Your task:
Copy the listing in full and exactly, omitting its images.

---------- Materials provided

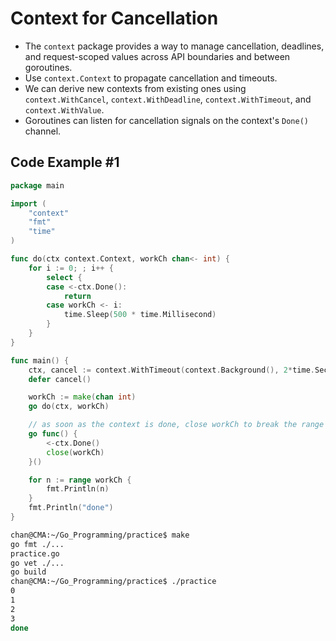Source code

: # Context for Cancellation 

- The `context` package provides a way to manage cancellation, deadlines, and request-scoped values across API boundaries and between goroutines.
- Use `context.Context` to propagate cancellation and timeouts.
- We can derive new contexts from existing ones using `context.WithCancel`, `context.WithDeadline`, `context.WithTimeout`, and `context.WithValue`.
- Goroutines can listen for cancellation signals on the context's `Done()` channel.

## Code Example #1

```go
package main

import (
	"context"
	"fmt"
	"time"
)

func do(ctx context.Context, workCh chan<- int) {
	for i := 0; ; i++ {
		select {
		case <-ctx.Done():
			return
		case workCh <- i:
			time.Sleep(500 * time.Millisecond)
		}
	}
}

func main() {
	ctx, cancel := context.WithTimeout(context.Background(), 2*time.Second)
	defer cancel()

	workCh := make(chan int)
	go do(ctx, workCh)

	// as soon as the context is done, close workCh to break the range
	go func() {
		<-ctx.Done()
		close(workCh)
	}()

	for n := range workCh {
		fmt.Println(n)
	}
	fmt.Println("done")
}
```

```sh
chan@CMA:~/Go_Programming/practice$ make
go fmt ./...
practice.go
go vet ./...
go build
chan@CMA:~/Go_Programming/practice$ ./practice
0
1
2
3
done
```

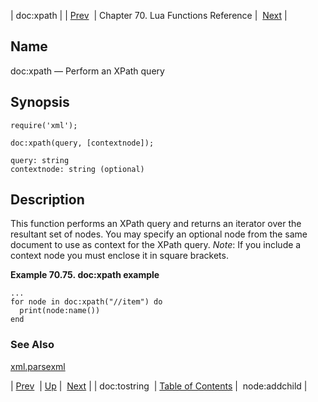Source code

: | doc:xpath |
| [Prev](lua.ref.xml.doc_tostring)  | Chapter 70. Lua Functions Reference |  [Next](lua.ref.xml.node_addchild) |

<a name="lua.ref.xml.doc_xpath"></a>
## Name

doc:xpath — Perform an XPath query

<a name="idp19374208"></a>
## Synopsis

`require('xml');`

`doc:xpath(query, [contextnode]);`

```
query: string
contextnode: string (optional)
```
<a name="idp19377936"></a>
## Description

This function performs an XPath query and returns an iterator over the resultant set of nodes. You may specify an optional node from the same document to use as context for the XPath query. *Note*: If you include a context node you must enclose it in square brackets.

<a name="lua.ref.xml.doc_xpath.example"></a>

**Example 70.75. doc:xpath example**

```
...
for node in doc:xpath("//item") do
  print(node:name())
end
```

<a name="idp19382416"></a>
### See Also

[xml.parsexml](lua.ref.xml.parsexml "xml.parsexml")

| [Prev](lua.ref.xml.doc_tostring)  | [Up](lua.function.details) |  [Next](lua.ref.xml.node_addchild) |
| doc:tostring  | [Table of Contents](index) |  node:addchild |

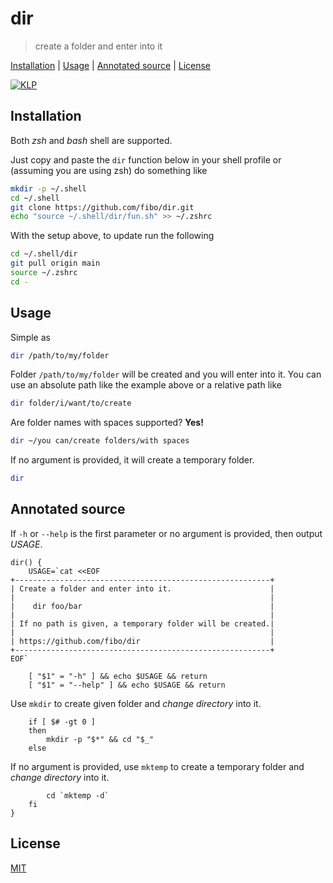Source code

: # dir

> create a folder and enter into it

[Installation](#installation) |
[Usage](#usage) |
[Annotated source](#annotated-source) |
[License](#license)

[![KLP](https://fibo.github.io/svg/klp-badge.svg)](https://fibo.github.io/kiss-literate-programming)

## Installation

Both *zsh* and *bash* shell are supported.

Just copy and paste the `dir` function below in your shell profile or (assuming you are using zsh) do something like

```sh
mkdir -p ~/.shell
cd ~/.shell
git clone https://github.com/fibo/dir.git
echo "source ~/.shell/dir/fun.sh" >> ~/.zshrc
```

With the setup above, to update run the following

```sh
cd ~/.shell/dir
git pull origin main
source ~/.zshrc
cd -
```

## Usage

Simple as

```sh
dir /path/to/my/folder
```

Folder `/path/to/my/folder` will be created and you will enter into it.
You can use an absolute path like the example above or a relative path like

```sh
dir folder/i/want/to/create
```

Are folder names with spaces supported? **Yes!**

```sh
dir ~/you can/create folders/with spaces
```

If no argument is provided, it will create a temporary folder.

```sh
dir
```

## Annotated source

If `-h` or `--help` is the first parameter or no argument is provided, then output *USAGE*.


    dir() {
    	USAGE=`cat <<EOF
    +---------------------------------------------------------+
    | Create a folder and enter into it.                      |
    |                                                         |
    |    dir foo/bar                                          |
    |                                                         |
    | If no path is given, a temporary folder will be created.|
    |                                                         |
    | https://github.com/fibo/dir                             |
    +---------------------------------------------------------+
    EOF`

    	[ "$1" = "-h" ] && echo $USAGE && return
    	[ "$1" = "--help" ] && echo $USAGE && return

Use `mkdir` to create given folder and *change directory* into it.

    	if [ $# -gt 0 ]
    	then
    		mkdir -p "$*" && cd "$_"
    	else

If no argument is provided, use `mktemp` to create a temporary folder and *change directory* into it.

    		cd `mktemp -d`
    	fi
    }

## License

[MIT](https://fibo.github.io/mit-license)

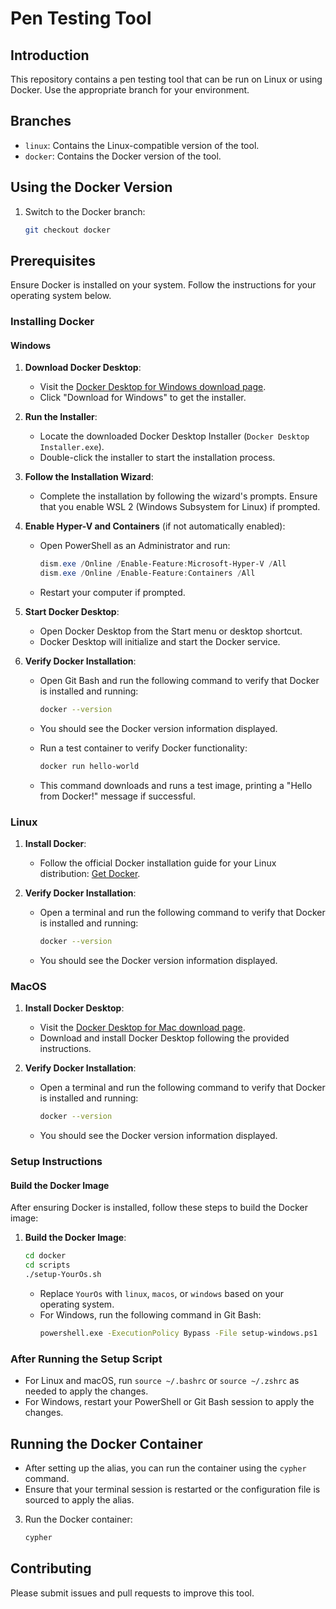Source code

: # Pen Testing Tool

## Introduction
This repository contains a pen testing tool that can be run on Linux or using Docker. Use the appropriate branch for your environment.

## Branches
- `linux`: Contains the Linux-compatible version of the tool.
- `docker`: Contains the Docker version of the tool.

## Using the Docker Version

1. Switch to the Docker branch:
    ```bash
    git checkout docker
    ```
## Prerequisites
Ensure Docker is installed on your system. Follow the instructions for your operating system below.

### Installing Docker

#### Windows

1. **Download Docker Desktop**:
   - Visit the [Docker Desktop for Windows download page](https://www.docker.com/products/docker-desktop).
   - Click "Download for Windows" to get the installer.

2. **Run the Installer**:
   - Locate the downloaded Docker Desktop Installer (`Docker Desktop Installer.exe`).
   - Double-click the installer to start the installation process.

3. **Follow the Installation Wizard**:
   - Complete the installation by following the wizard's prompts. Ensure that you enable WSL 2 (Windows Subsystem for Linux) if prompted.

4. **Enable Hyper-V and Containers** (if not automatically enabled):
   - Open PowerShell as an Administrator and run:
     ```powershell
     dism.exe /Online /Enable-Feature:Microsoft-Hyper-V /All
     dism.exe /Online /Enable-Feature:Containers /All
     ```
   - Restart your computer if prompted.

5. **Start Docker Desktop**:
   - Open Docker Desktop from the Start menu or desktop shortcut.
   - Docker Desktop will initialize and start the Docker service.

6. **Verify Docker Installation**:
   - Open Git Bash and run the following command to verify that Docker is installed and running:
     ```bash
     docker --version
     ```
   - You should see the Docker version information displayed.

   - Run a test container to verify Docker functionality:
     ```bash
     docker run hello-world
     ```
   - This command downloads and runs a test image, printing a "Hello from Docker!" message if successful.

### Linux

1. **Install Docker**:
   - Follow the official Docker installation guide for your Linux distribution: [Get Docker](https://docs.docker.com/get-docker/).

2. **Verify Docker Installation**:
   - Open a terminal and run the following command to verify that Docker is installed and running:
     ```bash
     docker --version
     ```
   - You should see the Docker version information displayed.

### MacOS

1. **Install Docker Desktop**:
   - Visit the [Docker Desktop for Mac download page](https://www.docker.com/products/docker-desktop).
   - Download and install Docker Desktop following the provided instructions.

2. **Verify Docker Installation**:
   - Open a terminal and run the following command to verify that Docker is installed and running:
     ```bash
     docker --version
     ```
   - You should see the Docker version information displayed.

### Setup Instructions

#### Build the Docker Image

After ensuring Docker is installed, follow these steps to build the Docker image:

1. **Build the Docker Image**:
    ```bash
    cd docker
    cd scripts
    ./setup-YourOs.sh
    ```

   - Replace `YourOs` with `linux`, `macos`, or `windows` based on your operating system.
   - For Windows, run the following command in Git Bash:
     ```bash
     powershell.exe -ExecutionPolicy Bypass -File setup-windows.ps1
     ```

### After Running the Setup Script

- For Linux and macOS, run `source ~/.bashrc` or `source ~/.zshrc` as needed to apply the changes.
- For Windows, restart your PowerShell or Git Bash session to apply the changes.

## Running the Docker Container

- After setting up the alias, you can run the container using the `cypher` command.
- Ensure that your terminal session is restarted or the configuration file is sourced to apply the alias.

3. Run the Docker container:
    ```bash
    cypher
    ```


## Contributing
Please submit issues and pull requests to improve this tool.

--------------------

Your solution:
Source code

: # Context for Cancellation 

- The `context` package provides a way to manage cancellation, deadlines, and request-scoped values across API boundaries and between goroutines.
- Use `context.Context` to propagate cancellation and timeouts.
- We can derive new contexts from existing ones using `context.WithCancel`, `context.WithDeadline`, `context.WithTimeout`, and `context.WithValue`.
- Goroutines can listen for cancellation signals on the context's `Done()` channel.

## Code Example #1

```go
package main

import (
	"context"
	"fmt"
	"time"
)

func do(ctx context.Context, workCh chan<- int) {
	for i := 0; ; i++ {
		select {
		case <-ctx.Done():
			return
		case workCh <- i:
			time.Sleep(500 * time.Millisecond)
		}
	}
}

func main() {
	ctx, cancel := context.WithTimeout(context.Background(), 2*time.Second)
	defer cancel()

	workCh := make(chan int)
	go do(ctx, workCh)

	// as soon as the context is done, close workCh to break the range
	go func() {
		<-ctx.Done()
		close(workCh)
	}()

	for n := range workCh {
		fmt.Println(n)
	}
	fmt.Println("done")
}
```

```sh
chan@CMA:~/Go_Programming/practice$ make
go fmt ./...
practice.go
go vet ./...
go build
chan@CMA:~/Go_Programming/practice$ ./practice
0
1
2
3
done
```

Source code

: | doc:xpath |
| [Prev](lua.ref.xml.doc_tostring)  | Chapter 70. Lua Functions Reference |  [Next](lua.ref.xml.node_addchild) |

<a name="lua.ref.xml.doc_xpath"></a>
## Name

doc:xpath — Perform an XPath query

<a name="idp19374208"></a>
## Synopsis

`require('xml');`

`doc:xpath(query, [contextnode]);`

```
query: string
contextnode: string (optional)
```
<a name="idp19377936"></a>
## Description

This function performs an XPath query and returns an iterator over the resultant set of nodes. You may specify an optional node from the same document to use as context for the XPath query. *Note*: If you include a context node you must enclose it in square brackets.

<a name="lua.ref.xml.doc_xpath.example"></a>

**Example 70.75. doc:xpath example**

```
...
for node in doc:xpath("//item") do
  print(node:name())
end
```

<a name="idp19382416"></a>
### See Also

[xml.parsexml](lua.ref.xml.parsexml "xml.parsexml")

| [Prev](lua.ref.xml.doc_tostring)  | [Up](lua.function.details) |  [Next](lua.ref.xml.node_addchild) |
| doc:tostring  | [Table of Contents](index) |  node:addchild |

Source code

: # dir

> create a folder and enter into it

[Installation](#installation) |
[Usage](#usage) |
[Annotated source](#annotated-source) |
[License](#license)

[![KLP](https://fibo.github.io/svg/klp-badge.svg)](https://fibo.github.io/kiss-literate-programming)

## Installation

Both *zsh* and *bash* shell are supported.

Just copy and paste the `dir` function below in your shell profile or (assuming you are using zsh) do something like

```sh
mkdir -p ~/.shell
cd ~/.shell
git clone https://github.com/fibo/dir.git
echo "source ~/.shell/dir/fun.sh" >> ~/.zshrc
```

With the setup above, to update run the following

```sh
cd ~/.shell/dir
git pull origin main
source ~/.zshrc
cd -
```

## Usage

Simple as

```sh
dir /path/to/my/folder
```

Folder `/path/to/my/folder` will be created and you will enter into it.
You can use an absolute path like the example above or a relative path like

```sh
dir folder/i/want/to/create
```

Are folder names with spaces supported? **Yes!**

```sh
dir ~/you can/create folders/with spaces
```

If no argument is provided, it will create a temporary folder.

```sh
dir
```

## Annotated source

If `-h` or `--help` is the first parameter or no argument is provided, then output *USAGE*.


    dir() {
    	USAGE=`cat <<EOF
    +---------------------------------------------------------+
    | Create a folder and enter into it.                      |
    |                                                         |
    |    dir foo/bar                                          |
    |                                                         |
    | If no path is given, a temporary folder will be created.|
    |                                                         |
    | https://github.com/fibo/dir                             |
    +---------------------------------------------------------+
    EOF`

    	[ "$1" = "-h" ] && echo $USAGE && return
    	[ "$1" = "--help" ] && echo $USAGE && return

Use `mkdir` to create given folder and *change directory* into it.

    	if [ $# -gt 0 ]
    	then
    		mkdir -p "$*" && cd "$_"
    	else

If no argument is provided, use `mktemp` to create a temporary folder and *change directory* into it.

    		cd `mktemp -d`
    	fi
    }

## License

[MIT](https://fibo.github.io/mit-license)

Source code

: # Pen Testing Tool

## Introduction
This repository contains a pen testing tool that can be run on Linux or using Docker. Use the appropriate branch for your environment.

## Branches
- `linux`: Contains the Linux-compatible version of the tool.
- `docker`: Contains the Docker version of the tool.

## Using the Docker Version

1. Switch to the Docker branch:
    ```bash
    git checkout docker
    ```
## Prerequisites
Ensure Docker is installed on your system. Follow the instructions for your operating system below.

### Installing Docker

#### Windows

1. **Download Docker Desktop**:
   - Visit the [Docker Desktop for Windows download page](https://www.docker.com/products/docker-desktop).
   - Click "Download for Windows" to get the installer.

2. **Run the Installer**:
   - Locate the downloaded Docker Desktop Installer (`Docker Desktop Installer.exe`).
   - Double-click the installer to start the installation process.

3. **Follow the Installation Wizard**:
   - Complete the installation by following the wizard's prompts. Ensure that you enable WSL 2 (Windows Subsystem for Linux) if prompted.

4. **Enable Hyper-V and Containers** (if not automatically enabled):
   - Open PowerShell as an Administrator and run:
     ```powershell
     dism.exe /Online /Enable-Feature:Microsoft-Hyper-V /All
     dism.exe /Online /Enable-Feature:Containers /All
     ```
   - Restart your computer if prompted.

5. **Start Docker Desktop**:
   - Open Docker Desktop from the Start menu or desktop shortcut.
   - Docker Desktop will initialize and start the Docker service.

6. **Verify Docker Installation**:
   - Open Git Bash and run the following command to verify that Docker is installed and running:
     ```bash
     docker --version
     ```
   - You should see the Docker version information displayed.

   - Run a test container to verify Docker functionality:
     ```bash
     docker run hello-world
     ```
   - This command downloads and runs a test image, printing a "Hello from Docker!" message if successful.

### Linux

1. **Install Docker**:
   - Follow the official Docker installation guide for your Linux distribution: [Get Docker](https://docs.docker.com/get-docker/).

2. **Verify Docker Installation**:
   - Open a terminal and run the following command to verify that Docker is installed and running:
     ```bash
     docker --version
     ```
   - You should see the Docker version information displayed.

### MacOS

1. **Install Docker Desktop**:
   - Visit the [Docker Desktop for Mac download page](https://www.docker.com/products/docker-desktop).
   - Download and install Docker Desktop following the provided instructions.

2. **Verify Docker Installation**:
   - Open a terminal and run the following command to verify that Docker is installed and running:
     ```bash
     docker --version
     ```
   - You should see the Docker version information displayed.

### Setup Instructions

#### Build the Docker Image

After ensuring Docker is installed, follow these steps to build the Docker image:

1. **Build the Docker Image**:
    ```bash
    cd docker
    cd scripts
    ./setup-YourOs.sh
    ```

   - Replace `YourOs` with `linux`, `macos`, or `windows` based on your operating system.
   - For Windows, run the following command in Git Bash:
     ```bash
     powershell.exe -ExecutionPolicy Bypass -File setup-windows.ps1
     ```

### After Running the Setup Script

- For Linux and macOS, run `source ~/.bashrc` or `source ~/.zshrc` as needed to apply the changes.
- For Windows, restart your PowerShell or Git Bash session to apply the changes.

## Running the Docker Container

- After setting up the alias, you can run the container using the `cypher` command.
- Ensure that your terminal session is restarted or the configuration file is sourced to apply the alias.

3. Run the Docker container:
    ```bash
    cypher
    ```


## Contributing
Please submit issues and pull requests to improve this tool.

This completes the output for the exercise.